Why are my gums bleeding? Should I worry?

You are not alone - according to the most recent study of adult’s teeth just over 54% suffered with bleeding gums - but what does this mean?

Bleeding gums can be separated into 2 categories- gingivitis and periodontitis.

Gingivitis is inflammation of the gums around teeth - the most obvious sign you might notice is bleeding when you brush your teeth.

Periodontitis is a more serious condition where as well as inflamed and bleeding gums you are losing some of the bone around your teeth.

How are they related?

Gingivitis can develop into periodontitis if left untreated.

So what?

Where periodontitis is left untreated for a long period of time this can result in bone loss and even lose teeth. Trivia: This is the source of the phrase ‘long in the tooth’!

Most of us have seen blood in saliva after brushing teeth - in this instance the best thing to do is book yourself in for a check-up so that your gums can be assessed and advised on how to proceed.

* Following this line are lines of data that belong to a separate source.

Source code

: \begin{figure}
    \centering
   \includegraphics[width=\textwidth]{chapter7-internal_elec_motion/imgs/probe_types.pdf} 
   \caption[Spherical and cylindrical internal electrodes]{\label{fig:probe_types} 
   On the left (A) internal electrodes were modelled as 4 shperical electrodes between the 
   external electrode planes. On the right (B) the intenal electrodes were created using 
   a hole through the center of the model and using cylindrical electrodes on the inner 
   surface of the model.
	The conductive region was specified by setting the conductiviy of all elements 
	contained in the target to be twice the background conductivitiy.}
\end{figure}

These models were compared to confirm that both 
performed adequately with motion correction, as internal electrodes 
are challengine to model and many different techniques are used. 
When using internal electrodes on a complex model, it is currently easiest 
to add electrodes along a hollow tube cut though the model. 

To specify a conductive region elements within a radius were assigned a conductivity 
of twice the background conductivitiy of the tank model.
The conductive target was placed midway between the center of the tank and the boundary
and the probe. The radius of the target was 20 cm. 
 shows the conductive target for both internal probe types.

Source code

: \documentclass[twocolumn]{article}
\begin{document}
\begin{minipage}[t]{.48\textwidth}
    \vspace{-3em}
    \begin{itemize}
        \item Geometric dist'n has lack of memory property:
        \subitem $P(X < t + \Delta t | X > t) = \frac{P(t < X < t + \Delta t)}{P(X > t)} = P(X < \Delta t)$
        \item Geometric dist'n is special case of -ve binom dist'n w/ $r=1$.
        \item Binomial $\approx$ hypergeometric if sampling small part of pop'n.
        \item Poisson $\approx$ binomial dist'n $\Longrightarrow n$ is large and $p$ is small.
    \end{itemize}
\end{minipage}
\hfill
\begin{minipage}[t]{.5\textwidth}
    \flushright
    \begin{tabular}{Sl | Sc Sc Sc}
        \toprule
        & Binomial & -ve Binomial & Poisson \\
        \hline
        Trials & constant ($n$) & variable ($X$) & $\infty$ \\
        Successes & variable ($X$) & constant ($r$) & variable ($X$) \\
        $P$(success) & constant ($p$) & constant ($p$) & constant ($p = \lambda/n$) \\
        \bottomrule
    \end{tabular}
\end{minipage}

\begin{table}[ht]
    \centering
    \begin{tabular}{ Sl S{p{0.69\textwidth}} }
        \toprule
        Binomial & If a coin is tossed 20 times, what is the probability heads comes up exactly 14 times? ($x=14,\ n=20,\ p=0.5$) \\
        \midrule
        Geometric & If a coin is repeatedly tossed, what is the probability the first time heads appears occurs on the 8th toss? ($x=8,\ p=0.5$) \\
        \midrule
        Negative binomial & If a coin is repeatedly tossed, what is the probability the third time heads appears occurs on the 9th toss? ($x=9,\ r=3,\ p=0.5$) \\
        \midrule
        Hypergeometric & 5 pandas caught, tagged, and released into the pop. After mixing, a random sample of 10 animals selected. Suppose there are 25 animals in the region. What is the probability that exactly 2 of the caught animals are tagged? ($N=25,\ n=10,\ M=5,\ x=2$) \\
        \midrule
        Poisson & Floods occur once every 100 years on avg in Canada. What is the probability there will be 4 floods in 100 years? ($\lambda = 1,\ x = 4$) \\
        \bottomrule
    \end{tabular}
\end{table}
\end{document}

Periodontitis can be a traumatic experience but it's important to remember that you are not alone - and can be treated:


Periodontitis can affect your wellbeing - but is easily treated!


So what can you do?

If you suffer from gingivitis the most important thing to do is to work on improving your brushing to get right down to your gums as well as endeavouring to get between your teeth with floss or interdental brushes daily (ask your dentist or at reception for more on these). You will almost definitely have some bleeding initially but if you stick to a good oral hygiene regime you should find the bleeding beginning to resolve after a few weeks. Your dentist may also advise you to see the hygienist to remove any hard deposits from your teeth which you won’t be able to clean away yourself and may be irritating your gums.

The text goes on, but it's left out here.